February 23rd, 2007
Reformed or Presbyterian is a name used to describe our form of church government. It seeks to balance the concerns of the individual, the congregation, the leadership, and the broader church so that the headship of Christ is fully represented at all levels of the church.
Presbyterianism uses a team ministry in which men, ordained as elders, shepherd the church as equals. This avoids the problem of independency and congregationalism which can often lead to anarchy and the rule of the majority. By checks and balances this approach seeks to provide mutual accountability, and thus avoid an oppressive hierarchy that is found in various forms of prelacy.
Presbyterianism is a very old pattern of church government (similar to the form of government used in the United States Constitution, probably because much was taken from the Presbyterian system). Although church government, we admit, is not essential to salvation, principles of church order are a part of divine revelation, and therefore cannot be overlooked. How can the whole counsel of God be conserved if a scriptural government is not established and maintained?
An examination of the main principles of the early Church of the apostles shows that the form of Church government was Presbyterian. The central feature of this system of ecclesiastical government is that Christ is the only head of the church and he has given unique gifts to presbyters or elders to shepherd his flock.

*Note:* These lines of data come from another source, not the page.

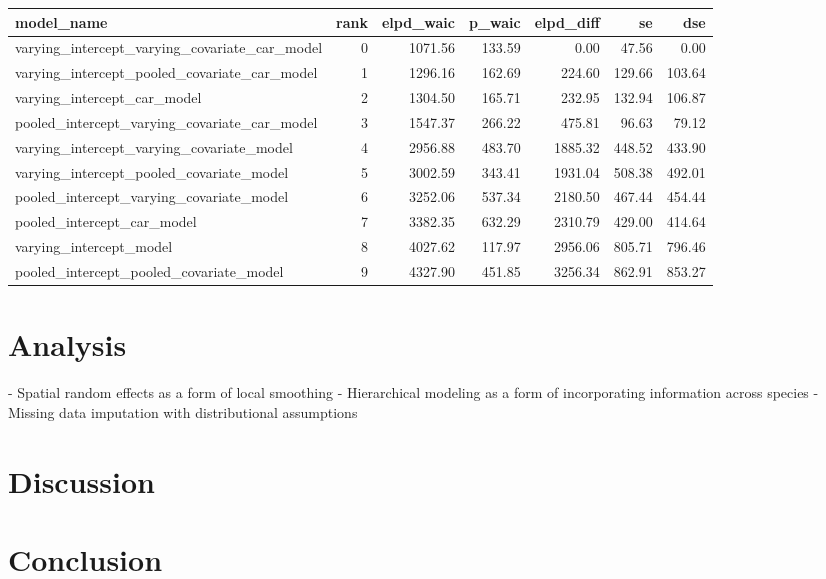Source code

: \documentclass[notitlepage]{article}
\begin{document}
\begin{tabular}{lrrrrrr}
\toprule
model\_name &  rank &  elpd\_waic &  p\_waic &  elpd\_diff &      se &     dse \\
\midrule
varying\_intercept\_varying\_covariate\_car\_model &     0 &    1071.56 &  133.59 &       0.00 &   47.56 &    0.00 \\
varying\_intercept\_pooled\_covariate\_car\_model  &     1 &    1296.16 &  162.69 &     224.60 &  129.66 &  103.64 \\
varying\_intercept\_car\_model                   &     2 &    1304.50 &  165.71 &     232.95 &  132.94 &  106.87 \\
pooled\_intercept\_varying\_covariate\_car\_model  &     3 &    1547.37 &  266.22 &     475.81 &   96.63 &   79.12 \\
varying\_intercept\_varying\_covariate\_model     &     4 &    2956.88 &  483.70 &    1885.32 &  448.52 &  433.90 \\
varying\_intercept\_pooled\_covariate\_model      &     5 &    3002.59 &  343.41 &    1931.04 &  508.38 &  492.01 \\
pooled\_intercept\_varying\_covariate\_model      &     6 &    3252.06 &  537.34 &    2180.50 &  467.44 &  454.44 \\
pooled\_intercept\_car\_model                    &     7 &    3382.35 &  632.29 &    2310.79 &  429.00 &  414.64 \\
varying\_intercept\_model                       &     8 &    4027.62 &  117.97 &    2956.06 &  805.71 &  796.46 \\
pooled\_intercept\_pooled\_covariate\_model       &     9 &    4327.90 &  451.85 &    3256.34 &  862.91 &  853.27 \\
\bottomrule
\end{tabular}


\section{Analysis}

- Spatial random effects as a form of local smoothing
- Hierarchical modeling as a form of incorporating information across species
- Missing data imputation with distributional assumptions

\section{Discussion}

\section{Conclusion}

\printbibliography
\end{document}
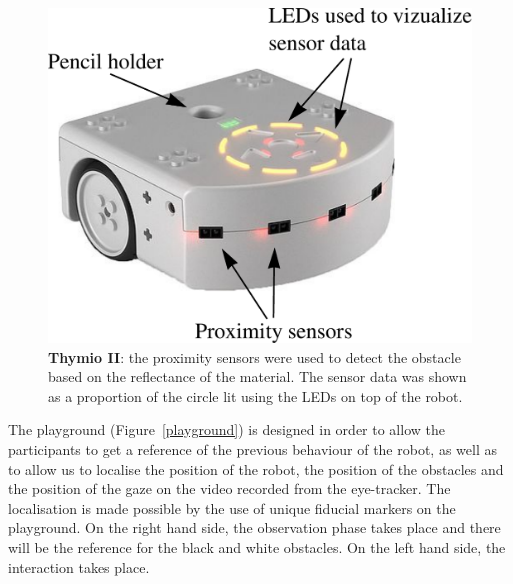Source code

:\documentclass{sig-alternate}
\begin{document}
\begin{figure}
    \centering
    \includegraphics[width=0.9\linewidth]{thymio}
    \caption{\small \textbf{Thymio II}: the proximity sensors were used to
    detect the obstacle based on the reflectance of the material. The sensor
    data was shown as a proportion of the circle lit using the LEDs on top of the
    robot.}

    \label{thymio}
\end{figure}

The playground (Figure~\ref{playground}) is designed in order to allow the
participants to get a reference of the previous behaviour of the robot, as well
as to allow us to localise the position of the robot, the position of the
obstacles and the position of the gaze on the video recorded from the
eye-tracker. The localisation is made possible by the use of unique fiducial
markers on the playground. On the right hand side, the observation phase takes
place and there will be the reference for the black and white obstacles. On the
left hand side, the interaction takes place.
\end{document}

The following six principles characterized the government of the early Christian Church (taken from Witherow’s Apostolic Church):
- The office-bearers were chosen by the people.
- The office of a bishop and an elder was identical.
- There was a plurality of elders in each Church.
- Ordination was the act of a presbytery—that is, of a plurality of elders.
- There was the privilege of appeal to the assembly of elders; and the power of government was exercised by them in their associate capacity.
- The only Head of the Church was the Lord Jesus Christ.
A comparison of the three forms of government of various Christian denominations—Prelacy, Independency, and Presbyterianisn—shows that Prelacy conforms to none of the above principles; Independency to only three; while Presbyterianism conforms to all six.